§ YOUR TASK: All of the entries below need to be repeated exactly.

[SUPPLIED RECORDS Boundary: Start]

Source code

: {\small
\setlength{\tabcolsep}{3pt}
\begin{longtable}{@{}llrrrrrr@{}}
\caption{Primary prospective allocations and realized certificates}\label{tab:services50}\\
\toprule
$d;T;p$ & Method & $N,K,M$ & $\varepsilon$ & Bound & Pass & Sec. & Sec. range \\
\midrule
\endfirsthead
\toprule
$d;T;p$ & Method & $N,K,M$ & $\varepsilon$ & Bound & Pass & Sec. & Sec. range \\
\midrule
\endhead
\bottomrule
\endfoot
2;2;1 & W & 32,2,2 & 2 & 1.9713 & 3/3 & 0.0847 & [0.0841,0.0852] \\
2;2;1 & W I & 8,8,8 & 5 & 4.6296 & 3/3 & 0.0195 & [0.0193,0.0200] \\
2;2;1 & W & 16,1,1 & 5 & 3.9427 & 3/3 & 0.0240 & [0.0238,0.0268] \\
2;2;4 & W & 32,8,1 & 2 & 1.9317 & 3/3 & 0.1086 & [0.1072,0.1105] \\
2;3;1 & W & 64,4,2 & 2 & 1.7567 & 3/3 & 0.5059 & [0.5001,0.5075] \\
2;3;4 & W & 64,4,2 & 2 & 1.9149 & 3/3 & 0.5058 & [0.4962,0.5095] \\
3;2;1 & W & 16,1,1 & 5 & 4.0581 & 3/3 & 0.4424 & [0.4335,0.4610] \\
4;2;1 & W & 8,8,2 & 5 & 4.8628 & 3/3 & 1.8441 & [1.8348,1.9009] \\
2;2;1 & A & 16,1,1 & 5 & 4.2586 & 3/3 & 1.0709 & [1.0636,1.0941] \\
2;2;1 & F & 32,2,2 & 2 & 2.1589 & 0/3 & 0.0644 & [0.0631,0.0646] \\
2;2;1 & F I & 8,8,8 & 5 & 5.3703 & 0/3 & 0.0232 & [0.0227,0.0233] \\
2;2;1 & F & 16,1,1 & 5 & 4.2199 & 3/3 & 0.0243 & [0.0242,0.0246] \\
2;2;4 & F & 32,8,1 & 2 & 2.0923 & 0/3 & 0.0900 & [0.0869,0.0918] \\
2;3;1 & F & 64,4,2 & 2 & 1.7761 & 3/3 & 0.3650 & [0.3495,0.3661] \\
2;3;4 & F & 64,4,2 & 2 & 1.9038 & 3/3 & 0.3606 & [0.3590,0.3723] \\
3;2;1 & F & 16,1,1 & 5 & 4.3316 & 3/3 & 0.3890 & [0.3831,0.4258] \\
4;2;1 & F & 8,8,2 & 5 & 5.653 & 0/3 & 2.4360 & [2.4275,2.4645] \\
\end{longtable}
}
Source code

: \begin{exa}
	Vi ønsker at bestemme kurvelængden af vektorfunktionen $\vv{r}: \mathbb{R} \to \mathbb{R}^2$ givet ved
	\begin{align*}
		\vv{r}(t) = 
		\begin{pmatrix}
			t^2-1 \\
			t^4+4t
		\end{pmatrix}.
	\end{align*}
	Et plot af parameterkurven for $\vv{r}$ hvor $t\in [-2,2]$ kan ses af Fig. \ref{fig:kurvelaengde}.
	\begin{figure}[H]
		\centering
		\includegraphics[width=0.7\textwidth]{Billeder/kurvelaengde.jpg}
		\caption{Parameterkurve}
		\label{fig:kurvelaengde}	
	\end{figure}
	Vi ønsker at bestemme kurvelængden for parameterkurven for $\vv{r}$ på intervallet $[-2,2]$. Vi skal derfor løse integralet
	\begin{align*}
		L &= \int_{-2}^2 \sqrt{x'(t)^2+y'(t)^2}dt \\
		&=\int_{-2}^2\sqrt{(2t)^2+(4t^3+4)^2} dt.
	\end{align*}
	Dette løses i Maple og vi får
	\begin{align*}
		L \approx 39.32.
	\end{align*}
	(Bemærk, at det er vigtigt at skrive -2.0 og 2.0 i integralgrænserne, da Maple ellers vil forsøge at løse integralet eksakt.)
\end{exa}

[SUPPLIED RECORDS Boundary: End]

§ TASK SOLUTION:
Source code

: {\small
\setlength{\tabcolsep}{3pt}
\begin{longtable}{@{}llrrrrrr@{}}
\caption{Primary prospective allocations and realized certificates}\label{tab:services50}\\
\toprule
$d;T;p$ & Method & $N,K,M$ & $\varepsilon$ & Bound & Pass & Sec. & Sec. range \\
\midrule
\endfirsthead
\toprule
$d;T;p$ & Method & $N,K,M$ & $\varepsilon$ & Bound & Pass & Sec. & Sec. range \\
\midrule
\endhead
\bottomrule
\endfoot
2;2;1 & W & 32,2,2 & 2 & 1.9713 & 3/3 & 0.0847 & [0.0841,0.0852] \\
2;2;1 & W I & 8,8,8 & 5 & 4.6296 & 3/3 & 0.0195 & [0.0193,0.0200] \\
2;2;1 & W & 16,1,1 & 5 & 3.9427 & 3/3 & 0.0240 & [0.0238,0.0268] \\
2;2;4 & W & 32,8,1 & 2 & 1.9317 & 3/3 & 0.1086 & [0.1072,0.1105] \\
2;3;1 & W & 64,4,2 & 2 & 1.7567 & 3/3 & 0.5059 & [0.5001,0.5075] \\
2;3;4 & W & 64,4,2 & 2 & 1.9149 & 3/3 & 0.5058 & [0.4962,0.5095] \\
3;2;1 & W & 16,1,1 & 5 & 4.0581 & 3/3 & 0.4424 & [0.4335,0.4610] \\
4;2;1 & W & 8,8,2 & 5 & 4.8628 & 3/3 & 1.8441 & [1.8348,1.9009] \\
2;2;1 & A & 16,1,1 & 5 & 4.2586 & 3/3 & 1.0709 & [1.0636,1.0941] \\
2;2;1 & F & 32,2,2 & 2 & 2.1589 & 0/3 & 0.0644 & [0.0631,0.0646] \\
2;2;1 & F I & 8,8,8 & 5 & 5.3703 & 0/3 & 0.0232 & [0.0227,0.0233] \\
2;2;1 & F & 16,1,1 & 5 & 4.2199 & 3/3 & 0.0243 & [0.0242,0.0246] \\
2;2;4 & F & 32,8,1 & 2 & 2.0923 & 0/3 & 0.0900 & [0.0869,0.0918] \\
2;3;1 & F & 64,4,2 & 2 & 1.7761 & 3/3 & 0.3650 & [0.3495,0.3661] \\
2;3;4 & F & 64,4,2 & 2 & 1.9038 & 3/3 & 0.3606 & [0.3590,0.3723] \\
3;2;1 & F & 16,1,1 & 5 & 4.3316 & 3/3 & 0.3890 & [0.3831,0.4258] \\
4;2;1 & F & 8,8,2 & 5 & 5.653 & 0/3 & 2.4360 & [2.4275,2.4645] \\
\end{longtable}
}
Source code

: \begin{exa}
	Vi ønsker at bestemme kurvelængden af vektorfunktionen $\vv{r}: \mathbb{R} \to \mathbb{R}^2$ givet ved
	\begin{align*}
		\vv{r}(t) = 
		\begin{pmatrix}
			t^2-1 \\
			t^4+4t
		\end{pmatrix}.
	\end{align*}
	Et plot af parameterkurven for $\vv{r}$ hvor $t\in [-2,2]$ kan ses af Fig. \ref{fig:kurvelaengde}.
	\begin{figure}[H]
		\centering
		\includegraphics[width=0.7\textwidth]{Billeder/kurvelaengde.jpg}
		\caption{Parameterkurve}
		\label{fig:kurvelaengde}	
	\end{figure}
	Vi ønsker at bestemme kurvelængden for parameterkurven for $\vv{r}$ på intervallet $[-2,2]$. Vi skal derfor løse integralet
	\begin{align*}
		L &= \int_{-2}^2 \sqrt{x'(t)^2+y'(t)^2}dt \\
		&=\int_{-2}^2\sqrt{(2t)^2+(4t^3+4)^2} dt.
	\end{align*}
	Dette løses i Maple og vi får
	\begin{align*}
		L \approx 39.32.
	\end{align*}
	(Bemærk, at det er vigtigt at skrive -2.0 og 2.0 i integralgrænserne, da Maple ellers vil forsøge at løse integralet eksakt.)
\end{exa}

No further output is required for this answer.